**What the task requires:**
Reproduce exactly the lines of the material beneath, from the line that contains "- Fixed several" to the line that contains "- HUD gauges now work in demo playback.", both included, and no other lines.

● ● ● ● ●

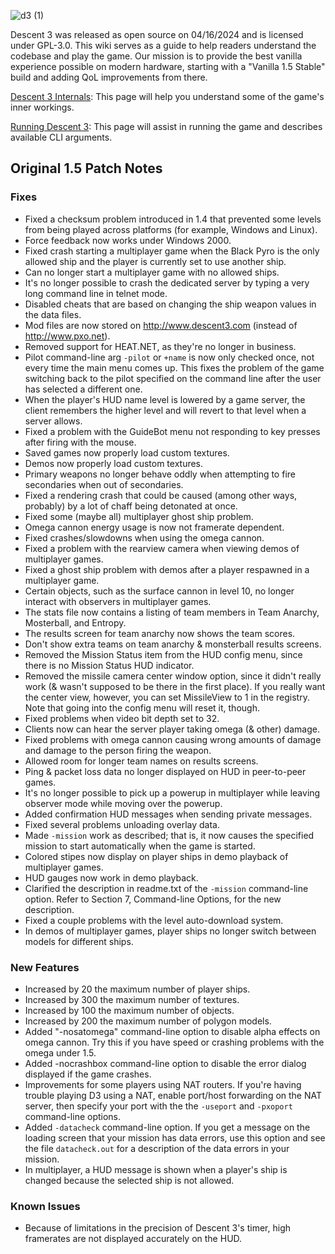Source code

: ![d3 (1)](https://github.com/DescentDevelopers/Descent3/assets/47716344/c38d1547-8c0e-49b9-ac65-24423d2d5a09)

Descent 3 was released as open source on 04/16/2024 and is licensed under GPL-3.0. This wiki serves as a guide to help readers understand the codebase and play the game. Our mission is to provide the best vanilla experience possible on modern hardware, starting with a "Vanilla 1.5 Stable" build and adding QoL improvements from there.

[Descent 3 Internals](https://github.com/DescentDevelopers/Descent3/wiki/Descent-3-Internals): This page will help you understand some of the game's inner workings.

[Running Descent 3](https://github.com/DescentDevelopers/Descent3/wiki/Running-Descent-3): This page will assist in running the game and describes available CLI arguments.

## Original 1.5 Patch Notes
### Fixes

- Fixed a checksum problem introduced in 1.4 that prevented some levels from being played across platforms (for example, Windows and Linux).
- Force feedback now works under Windows 2000.
- Fixed crash starting a multiplayer game when the Black Pyro is the only allowed ship and the player is currently set to use another ship.
- Can no longer start a multiplayer game with no allowed ships.
- It's no longer possible to crash the dedicated server by typing a very long command line in telnet mode.
- Disabled cheats that are based on changing the ship weapon values in the data files.
- Mod files are now stored on http://www.descent3.com (instead of http://www.pxo.net).
- Removed support for HEAT.NET, as they're no longer in business.
- Pilot command-line arg `-pilot` or `+name` is now only checked once, not every time the main menu comes up. This fixes the problem of the game switching back to the pilot specified on the command line after the user has selected a different one.
- When the player's HUD name level is lowered by a game server, the client remembers the higher level and will revert to that level when a server allows.
- Fixed a problem with the GuideBot menu not responding to key presses after firing with the mouse.
- Saved games now properly load custom textures.
- Demos now properly load custom textures.
- Primary weapons no longer behave oddly when attempting to fire secondaries when out of secondaries.
- Fixed a rendering crash that could be caused (among other ways, probably) by a lot of chaff being detonated at once.
- Fixed some (maybe all) multiplayer ghost ship problem.
- Omega cannon energy usage is now not framerate dependent.
- Fixed crashes/slowdowns when using the omega cannon.
- Fixed a problem with the rearview camera when viewing demos of multiplayer games.
- Fixed a ghost ship problem with demos after a player respawned in a multiplayer game.
- Certain objects, such as the surface cannon in level 10, no longer interact with observers in multiplayer games.
- The stats file now contains a listing of team members in Team Anarchy, Mosterball, and Entropy.
- The results screen for team anarchy now shows the team scores.
- Don't show extra teams on team anarchy & monsterball results screens.
- Removed the Mission Status item from the HUD config menu, since there is no Mission Status HUD indicator.
- Removed the missile camera center window option, since it didn't really work (& wasn't supposed to be there in the first place). If you really want the center view, however, you can set MissileView to 1 in the registry. Note that going into the config menu will reset it, though.
- Fixed problems when video bit depth set to 32.
- Clients now can hear the server player taking omega (& other) damage.
- Fixed problems with omega cannon causing wrong amounts of damage and damage to the person firing the weapon.
- Allowed room for longer team names on results screens.
- Ping & packet loss data no longer displayed on HUD in peer-to-peer games.
- It's no longer possible to pick up a powerup in multiplayer while leaving observer mode while moving over the powerup.
- Added confirmation HUD messages when sending private messages.
- Fixed several problems unloading overlay data.
- Made `-mission` work as described; that is, it now causes the specified mission to start automatically when the game is started.
- Colored stipes now display on player ships in demo playback of multiplayer games.
- HUD gauges now work in demo playback.
- Clarified the description in readme.txt of the `-mission` command-line option. Refer to Section 7, Command-line Options, for the new description.
- Fixed a couple problems with the level auto-download system.
- In demos of multiplayer games, player ships no longer switch between models for different ships.

### New Features
- Increased by 20 the maximum number of player ships.
- Increased by 300 the maximum number of textures.
- Increased by 100 the maximum number of objects.
- Increased by 200 the maximum number of polygon models.
- Added "-nosatomega" command-line option to disable alpha effects on omega cannon. Try this if you have speed or crashing
problems with the omega under 1.5.
- Added -nocrashbox command-line option to disable the error dialog displayed if the game crashes.
- Improvements for some players using NAT routers. If you're having trouble playing D3 using a NAT, enable port/host forwarding on the NAT server, then specify your port with the the `-useport` and `-pxoport` command-line options.
- Added `-datacheck` command-line option. If you get a message on the loading screen that your mission has data errors, use this option and see the file `datacheck.out` for a description of the data errors in your mission.
- In multiplayer, a HUD message is shown when a player's ship is changed because the selected ship is not allowed.

### Known Issues
- Because of limitations in the precision of Descent 3's timer, high framerates are not displayed accurately on the HUD.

● ● ● ● ●

**Response to the task:**
- Fixed several problems unloading overlay data.
- Made `-mission` work as described; that is, it now causes the specified mission to start automatically when the game is started.
- Colored stipes now display on player ships in demo playback of multiplayer games.
- HUD gauges now work in demo playback.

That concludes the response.